Current research on confidentiality protection schemes can be divided into two categories. One is ciphertext matching schemes based on cryptographic algorithms to enable brokers to perform event matching without decrypting events and subscriptions. The other is to use the trusted execution environment SGX (software guard extensions) provided by Intel. SGX encapsulates the application’s security operations in an Enclave container, where the confidentiality and integrity of code and data are guaranteed, and events and subscriptions are matched in the Enclave created for execution. The following are described separately.

Cryptographic-based schemes

Choi et al. (2010) used an asymmetric scalar-product preserving encryption (ASPE) algorithm for ciphertext matching. ASPE was proposed by Wong et al. (2009) based on the k-nearest neighbor(KNN) algorithm over an encrypted database. The core idea of the scheme is to represent the event attribute values and subscription constraint values as coordinates of points on a multidimensional space, then encrypt the event and subscription coordinates with the ASPE algorithm and determine whether the event and subscription match only by comparing the distance between the encrypted subscription coordinates and the encrypted event coordinates. This method enables complicated type subscriptions, including equal-value, non-equal-value, and interval subscriptions (aside from strings), but its security is weak and can only withstand ciphertext-only attacks.

Ion et al. (2012) proposed to use a multi-user searchable data encryption (SDE) (Dong et al. 2011) algorithm to encrypt events and subscriptions. Before subscription encryption, numerical subscription constraints are represented as access trees (Bethencourt et al. 2007). The access tree consists of leaf nodes and non-leaf nodes. Each leaf node is represented by an attribute and the value of the attribute constraint after SDE encryption. Each non-leaf node is a threshold gate, consisting of a threshold value and its children nodes. The threshold value indicates the minimum number of children nodes needed to satisfy this non-leaf node when matching. If each attribute value in the encrypted event satisfies the access tree corresponding to the same attribute in the subscription, the event matches the subscription. This scheme is based on the ElGmal algorithm, which is more secure than the ASPE algorithm, but less efficient in event matching.

Nabeel et al. (2013) proposed to implement ciphertext matching in a context-based pub/sub system with a modified Paillier homomorphic encryption scheme (Paillier 1999).

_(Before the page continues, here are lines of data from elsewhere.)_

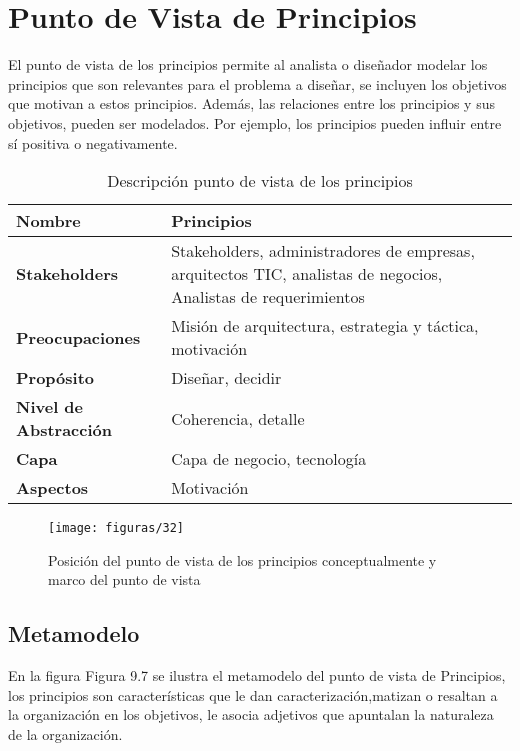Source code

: \section{Punto de Vista de Principios}
El punto de vista de los principios permite al analista o diseñador modelar los principios que son relevantes para el problema a diseñar, se incluyen los objetivos que motivan a estos principios. Además, las relaciones entre los principios y sus objetivos, pueden ser modelados. Por ejemplo, los principios pueden influir entre sí positiva o negativamente.
   
   \begin{table}[H]
   	\centering
   	\begin{tabular}{lp{8cm}}
   		\toprule
   		\textbf{Nombre} & \textbf{Principios} \\
   		\midrule
   		\textbf{Stakeholders} & Stakeholders, administradores de empresas, arquitectos TIC, analistas de negocios, Analistas de requerimientos \\
   		\textbf{Preocupaciones} & Misión de arquitectura, estrategia y táctica, motivación \\
   		\textbf{Propósito} & Diseñar, decidir \\
   		\textbf{Nivel de Abstracción} & Coherencia, detalle \\
   		\textbf{Capa} & Capa de negocio, tecnología \\
   		\textbf{Aspectos} & Motivación \\
   		\bottomrule
   	\end{tabular}
   	\captionsetup{width=.95\textwidth}
   	\caption{Descripción punto de vista de los principios}
   	\label{tabla23}
   \end{table}
   
   \begin{figure}[H]
   	\centering
   	\texttt{[image: figuras/32]}
   	\captionsetup{width=.95\textwidth}
   	\caption{Posición del punto de vista de los principios conceptualmente y marco del punto de vista}
   	\label{figura32}
   \end{figure}
   
   \subsection{Metamodelo}
   En la figura Figura 9.7 se ilustra el metamodelo del punto de vista de Principios, los principios son características que le dan caracterización,matizan o resaltan a la organización en los objetivos, le asocia adjetivos que apuntalan la naturaleza de la organización.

First, the security parameters encrypted with the modified Paillier algorithm are distributed by the context manager for publishers and subscribers. Then the event and subscription are encrypted under their respective security parameters, and the matching is performed by simply multiplying the subscription ciphertext with the event ciphertext, at which time the homomorphic additive nature of the Paillier algorithm is used to eliminate some security parameters. Finally, the modified Paillier algorithm is used to decrypt the remaining result and determine whether the event and subscription match according to the final result. The solution is theoretically secure and has good matching performance, but it cannot support matching of string type subscriptions, which greatly limits its practical use.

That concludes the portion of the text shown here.